- Joined
- Jan 22, 2006
- Messages
- 311
Thomas Linton said:Do you, for example, mean treating them like criminal defendants under U.S. criminal law? Full "due process"?
Yes, actually, that's exactly what I mean. Treat anyone that falls into our custody with by the same standards that we *aspire* to apply to our own citizenry. I am NOT arguing for absolute standards of right and wrong, however. I don't think that's within the perview of human understanding. I am suggesting that we be consistent in the way that we treat all who fall under our jurisdiction, by whatever means they happen to do so. We have, as a culture, and by concensus, decided that we will treat people a certain way. I hope we are making better decisions as the years go by -- I hope that what happened to Japanese Americans during WWII would never happen again.
Is it out of the question? Might we decide that we are not the kind of society that is capable of being tolerant and civil and ruled by the law and governance of the people? Sure. Some would say we are already making that transisition. But I hope that we can be honest with ourselves while we do it.
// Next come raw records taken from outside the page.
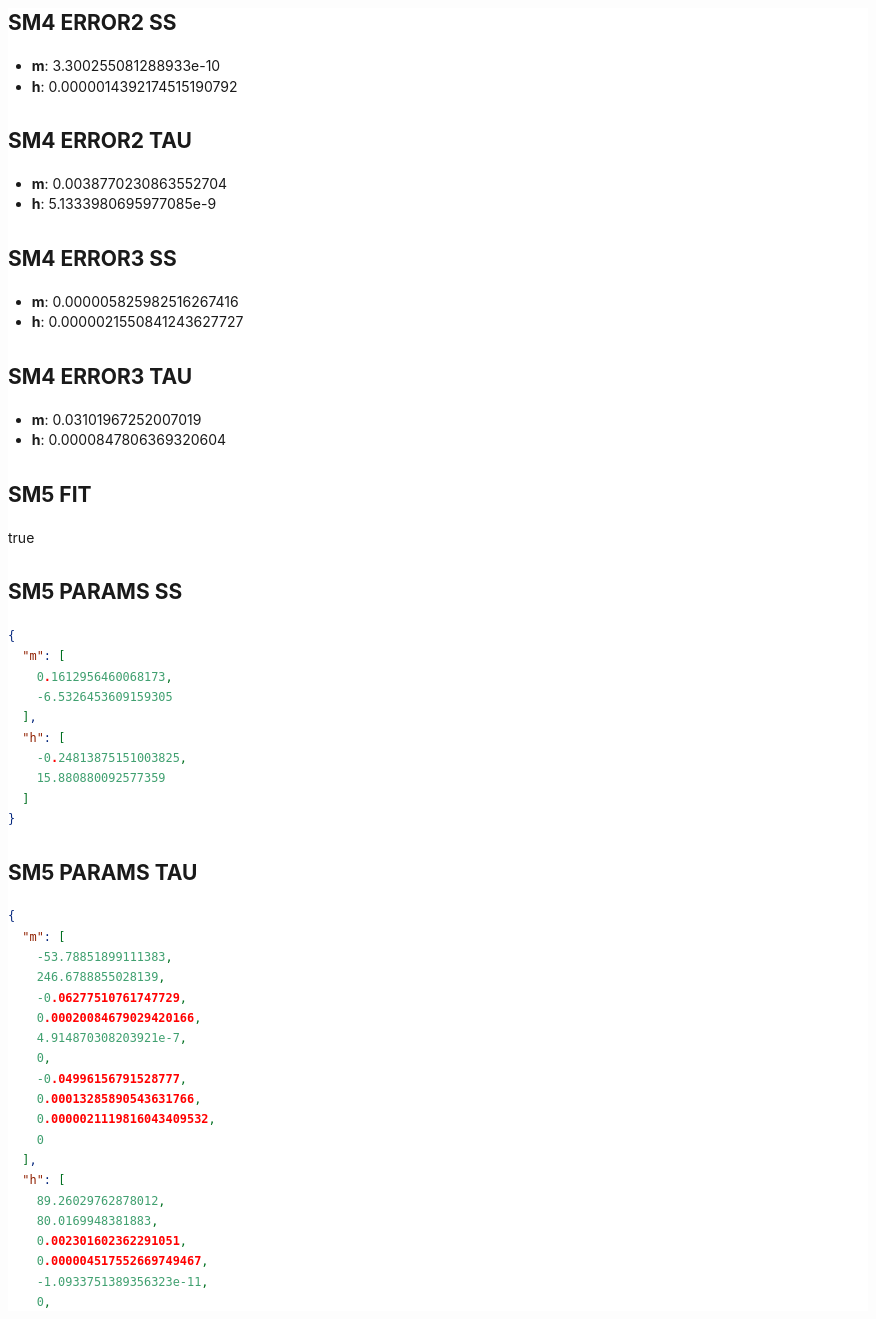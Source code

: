 ## SM4 ERROR2 SS

- **m**: 3.300255081288933e-10
- **h**: 0.0000014392174515190792

## SM4 ERROR2 TAU

- **m**: 0.0038770230863552704
- **h**: 5.1333980695977085e-9

## SM4 ERROR3 SS

- **m**: 0.000005825982516267416
- **h**: 0.0000021550841243627727

## SM4 ERROR3 TAU

- **m**: 0.03101967252007019
- **h**: 0.0000847806369320604

## SM5 FIT

true

## SM5 PARAMS SS

```json
{
  "m": [
    0.1612956460068173,
    -6.5326453609159305
  ],
  "h": [
    -0.24813875151003825,
    15.880880092577359
  ]
}
```

## SM5 PARAMS TAU

```json
{
  "m": [
    -53.78851899111383,
    246.6788855028139,
    -0.06277510761747729,
    0.00020084679029420166,
    4.914870308203921e-7,
    0,
    -0.04996156791528777,
    0.00013285890543631766,
    0.0000021119816043409532,
    0
  ],
  "h": [
    89.26029762878012,
    80.0169948381883,
    0.002301602362291051,
    0.000004517552669749467,
    -1.0933751389356323e-11,
    0,
```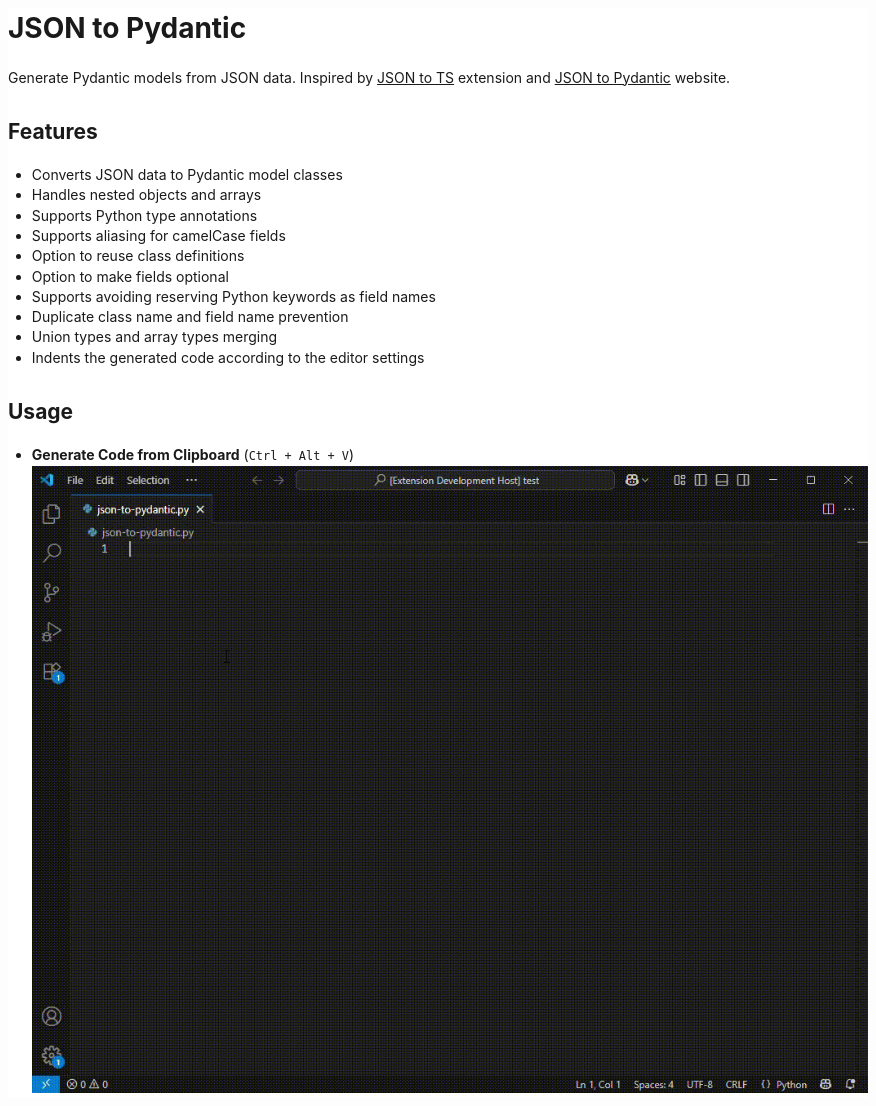 # JSON to Pydantic

Generate Pydantic models from JSON data. Inspired by [JSON to TS](https://marketplace.visualstudio.com/items?itemName=MariusAlchimavicius.json-to-ts) extension and [JSON to Pydantic](https://jsontopydantic.com/) website.

## Features

- Converts JSON data to Pydantic model classes
- Handles nested objects and arrays
- Supports Python type annotations
- Supports aliasing for camelCase fields
- Option to reuse class definitions
- Option to make fields optional
- Supports avoiding reserving Python keywords as field names
- Duplicate class name and field name prevention
- Union types and array types merging
- Indents the generated code according to the editor settings

## Usage

- **Generate Code from Clipboard** (`Ctrl + Alt + V`)
![Generate Code from Clipboard](assets/animations/clipboard.gif)
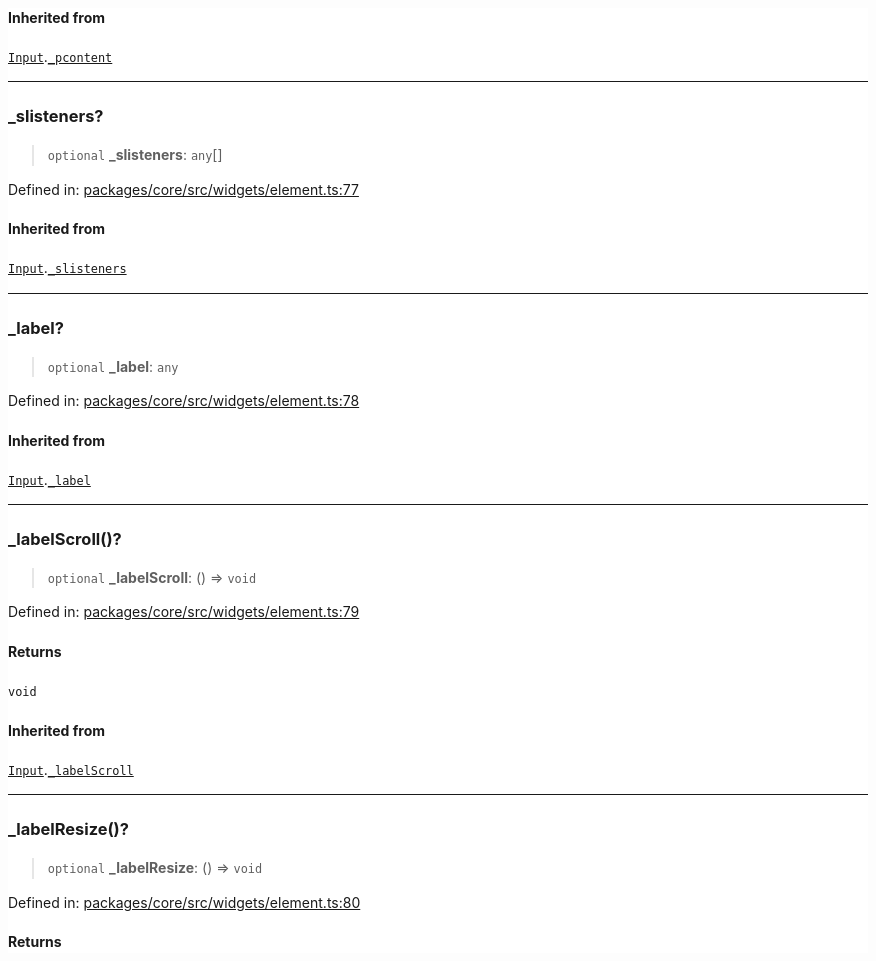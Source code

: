 #### Inherited from

[`Input`](widgets.input.Class.Input.md).[`_pcontent`](widgets.input.Class.Input.md#_pcontent)

***

### \_slisteners?

> `optional` **\_slisteners**: `any`[]

Defined in: [packages/core/src/widgets/element.ts:77](https://github.com/vdeantoni/unblessed/blob/a72e88c91d2a070cc4394e9ee2afc215f7520f53/packages/core/src/widgets/element.ts#L77)

#### Inherited from

[`Input`](widgets.input.Class.Input.md).[`_slisteners`](widgets.input.Class.Input.md#_slisteners)

***

### \_label?

> `optional` **\_label**: `any`

Defined in: [packages/core/src/widgets/element.ts:78](https://github.com/vdeantoni/unblessed/blob/a72e88c91d2a070cc4394e9ee2afc215f7520f53/packages/core/src/widgets/element.ts#L78)

#### Inherited from

[`Input`](widgets.input.Class.Input.md).[`_label`](widgets.input.Class.Input.md#_label)

***

### \_labelScroll()?

> `optional` **\_labelScroll**: () => `void`

Defined in: [packages/core/src/widgets/element.ts:79](https://github.com/vdeantoni/unblessed/blob/a72e88c91d2a070cc4394e9ee2afc215f7520f53/packages/core/src/widgets/element.ts#L79)

#### Returns

`void`

#### Inherited from

[`Input`](widgets.input.Class.Input.md).[`_labelScroll`](widgets.input.Class.Input.md#_labelscroll)

***

### \_labelResize()?

> `optional` **\_labelResize**: () => `void`

Defined in: [packages/core/src/widgets/element.ts:80](https://github.com/vdeantoni/unblessed/blob/a72e88c91d2a070cc4394e9ee2afc215f7520f53/packages/core/src/widgets/element.ts#L80)

#### Returns

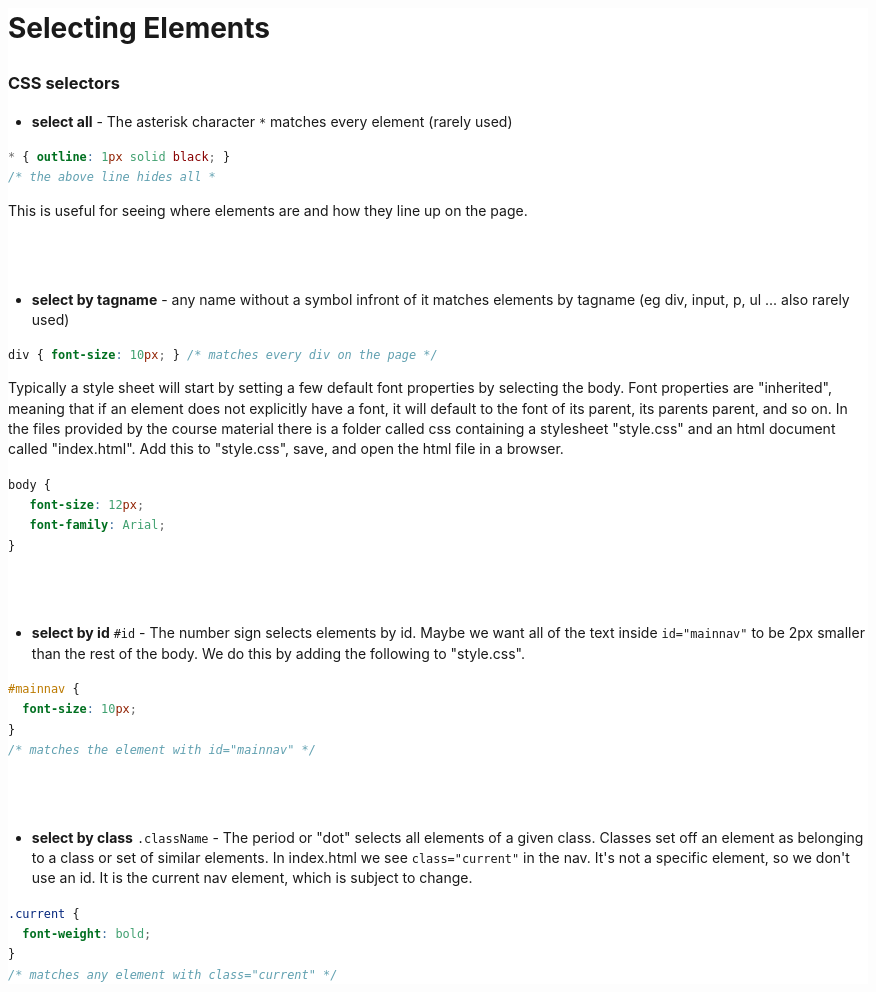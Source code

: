 Selecting Elements
========

### CSS selectors

* **select all** - The asterisk character `*` matches every element (rarely used)

```css
* { outline: 1px solid black; }
/* the above line hides all *
```

This is useful for seeing where elements are and how they line up on the page.

<br><br>

* **select by tagname** - any name without a symbol infront of it matches elements by tagname (eg div, input, p, ul ... also rarely used)

```css
div { font-size: 10px; } /* matches every div on the page */
```

Typically a style sheet will start by setting a few default font properties by selecting the body. Font properties are "inherited", meaning that if an element does not explicitly have a font, it will default to the font of its parent, its parents parent, and so on. In the files provided by the course material there is a folder called css containing a stylesheet "style.css" and an html document called "index.html". Add this to "style.css", save, and open the html file in a browser.

```css
body {
   font-size: 12px;
   font-family: Arial;
}
```

<br><br>

* **select by id** `#id` - The number sign selects elements by id. Maybe we want all of the text inside `id="mainnav"` to be 2px smaller than the rest of the body. We do this by adding the following to "style.css".

```css
#mainnav {
  font-size: 10px;
}
/* matches the element with id="mainnav" */
```

<br><br>

* **select by class** `.className` - The period or "dot" selects all elements of a given class. Classes set off an element as belonging to a class or set of similar elements. In index.html we see `class="current"` in the nav. It's not a specific element, so we don't use an id. It is the current nav element, which is subject to change.

```css
.current {
  font-weight: bold;
}
/* matches any element with class="current" */
```
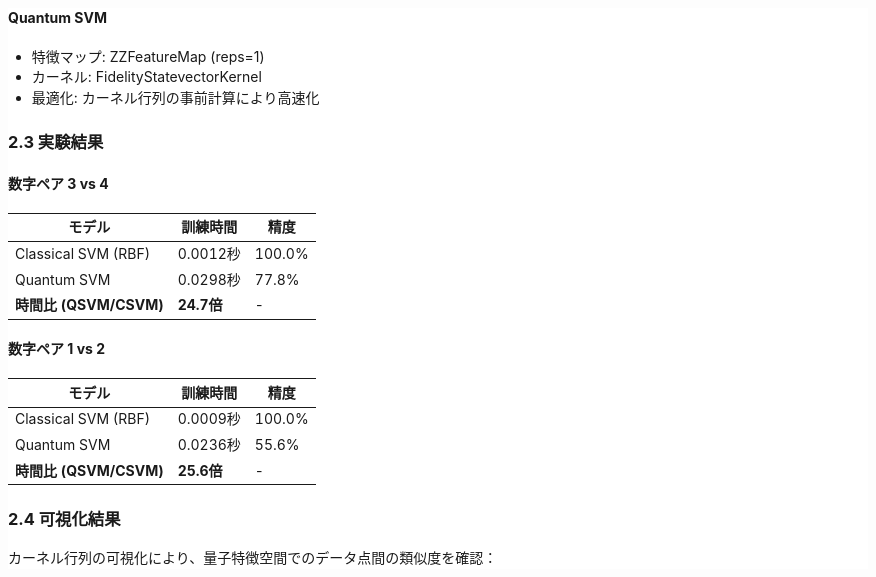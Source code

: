 #### Quantum SVM
- 特徴マップ: ZZFeatureMap (reps=1)
- カーネル: FidelityStatevectorKernel
- 最適化: カーネル行列の事前計算により高速化

### 2.3 実験結果

#### 数字ペア 3 vs 4
| モデル | 訓練時間 | 精度 |
|--------|----------|------|
| Classical SVM (RBF) | 0.0012秒 | 100.0% |
| Quantum SVM | 0.0298秒 | 77.8% |
| **時間比 (QSVM/CSVM)** | **24.7倍** | - |

#### 数字ペア 1 vs 2
| モデル | 訓練時間 | 精度 |
|--------|----------|------|
| Classical SVM (RBF) | 0.0009秒 | 100.0% |
| Quantum SVM | 0.0236秒 | 55.6% |
| **時間比 (QSVM/CSVM)** | **25.6倍** | - |

### 2.4 可視化結果

カーネル行列の可視化により、量子特徴空間でのデータ点間の類似度を確認：
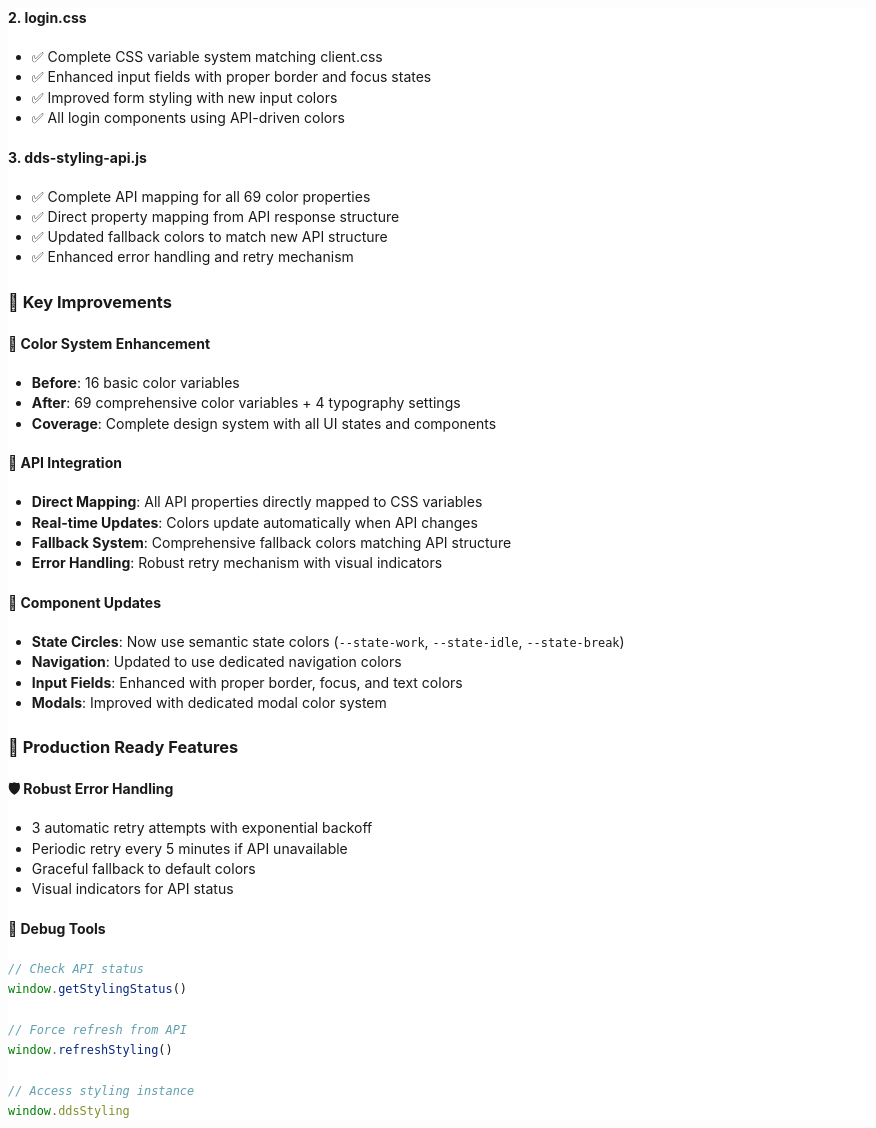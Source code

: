 #### **2. login.css**
- ✅ Complete CSS variable system matching client.css
- ✅ Enhanced input fields with proper border and focus states
- ✅ Improved form styling with new input colors
- ✅ All login components using API-driven colors

#### **3. dds-styling-api.js**
- ✅ Complete API mapping for all 69 color properties
- ✅ Direct property mapping from API response structure
- ✅ Updated fallback colors to match new API structure
- ✅ Enhanced error handling and retry mechanism

### 🎯 **Key Improvements**

#### **🎨 Color System Enhancement**
- **Before**: 16 basic color variables
- **After**: 69 comprehensive color variables + 4 typography settings
- **Coverage**: Complete design system with all UI states and components

#### **🔗 API Integration**
- **Direct Mapping**: All API properties directly mapped to CSS variables
- **Real-time Updates**: Colors update automatically when API changes
- **Fallback System**: Comprehensive fallback colors matching API structure
- **Error Handling**: Robust retry mechanism with visual indicators

#### **📱 Component Updates**
- **State Circles**: Now use semantic state colors (`--state-work`, `--state-idle`, `--state-break`)
- **Navigation**: Updated to use dedicated navigation colors
- **Input Fields**: Enhanced with proper border, focus, and text colors
- **Modals**: Improved with dedicated modal color system

### 🚀 **Production Ready Features**

#### **🛡️ Robust Error Handling**
- 3 automatic retry attempts with exponential backoff
- Periodic retry every 5 minutes if API unavailable
- Graceful fallback to default colors
- Visual indicators for API status

#### **🎯 Debug Tools**
```javascript
// Check API status
window.getStylingStatus()

// Force refresh from API
window.refreshStyling()

// Access styling instance
window.ddsStyling
```
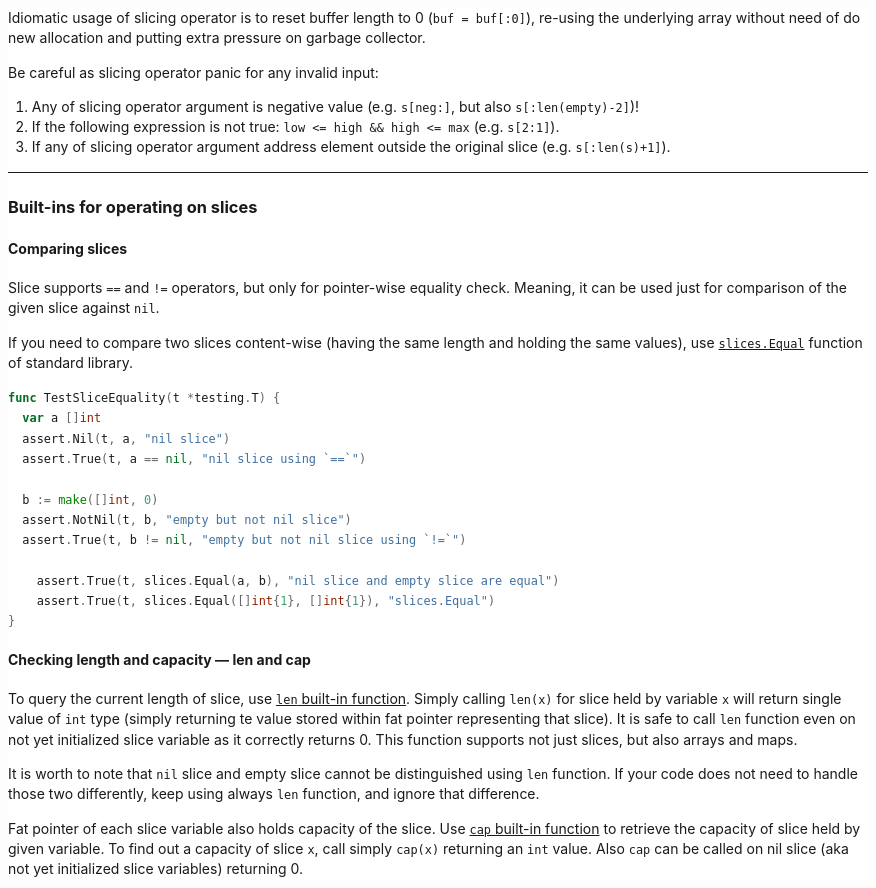 Idiomatic usage of slicing operator is to reset buffer length to 0 (`buf = buf[:0]`), re-using the
underlying array without need of do new allocation and putting extra pressure on garbage collector.

Be careful as slicing operator panic for any invalid input:
 1. Any of slicing operator argument is negative value (e.g. `s[neg:]`, but also `s[:len(empty)-2]`)!
 2. If the following expression is not true: `low <= high && high <= max` (e.g. `s[2:1]`).
 3. If any of slicing operator argument address element outside the original slice (e.g. `s[:len(s)+1]`).


---

### Built-ins for operating on slices


#### Comparing slices

Slice supports `==` and `!=` operators, but only for pointer-wise equality check.
Meaning, it can be used just for comparison of the given slice against `nil`.

If you need to compare two slices content-wise (having the same length and holding the same values),
use [`slices.Equal`](https://pkg.go.dev/slices@go1.24.0#Equal) function of standard library.

```go
func TestSliceEquality(t *testing.T) {
  var a []int
  assert.Nil(t, a, "nil slice")
  assert.True(t, a == nil, "nil slice using `==`")
  
  b := make([]int, 0)
  assert.NotNil(t, b, "empty but not nil slice")
  assert.True(t, b != nil, "empty but not nil slice using `!=`")
    
	assert.True(t, slices.Equal(a, b), "nil slice and empty slice are equal")
	assert.True(t, slices.Equal([]int{1}, []int{1}), "slices.Equal")
}
```


#### Checking length and capacity — len and cap

To query the current length of slice, use [`len` built-in function](https://pkg.go.dev/builtin@go1.24.2#len).
Simply calling `len(x)` for slice held by variable `x` will return single value of `int` type
(simply returning te value stored within fat pointer representing that slice).
It is safe to call `len` function even on not yet initialized slice variable as it correctly returns 0.
This function supports not just slices, but also arrays and maps.

It is worth to note that `nil` slice and empty slice cannot be distinguished using `len` function.
If your code does not need to handle those two differently, keep using always `len` function,
and ignore that difference.

Fat pointer of each slice variable also holds capacity of the slice. 
Use [`cap` built-in function](https://pkg.go.dev/builtin@go1.24.2#cap) to retrieve the capacity 
of slice held by given variable. To find out a capacity of slice `x`, call simply `cap(x)` returning
an `int` value. Also `cap` can be called on nil slice (aka not yet initialized slice variables) returning 0.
We cannot, on the one hand, say that we (for example) support the right to life for unborn fetuses in the USA, but not be concerned with the death of an innocent Iraqi child. We cannot excuse that with a "wrong place, wrong time" mentality and just keep on rolling.
Consistency. We have to have consitency.
As for the question of the psychotic fourteen year old? Well, I can't say that the natural drive for self-preservation wouldn't kick in. I don't know. I have never been threatened by a fourteen year old with a firearm. Who could shoot. Well. At me. Right and wrong are, societally speaking, again defined by concensus. I cannot decide what the "greater good" might be in that scenario by principle. I could act out of self defence, out of a biological imperative to live. But to make that decision based on the idea of a "greater good" (or "lesser evil"), I would have to consult the "greater" that would decide the "good." Which brings us back to laws. Principles. Standards. Ideals. Not perfect, but (more or less?) democratically decided.
These are the things that are, to me, the quintessence of America. And when we start to play with double standards concerning things like torture, I think we are moving dangerously far from that.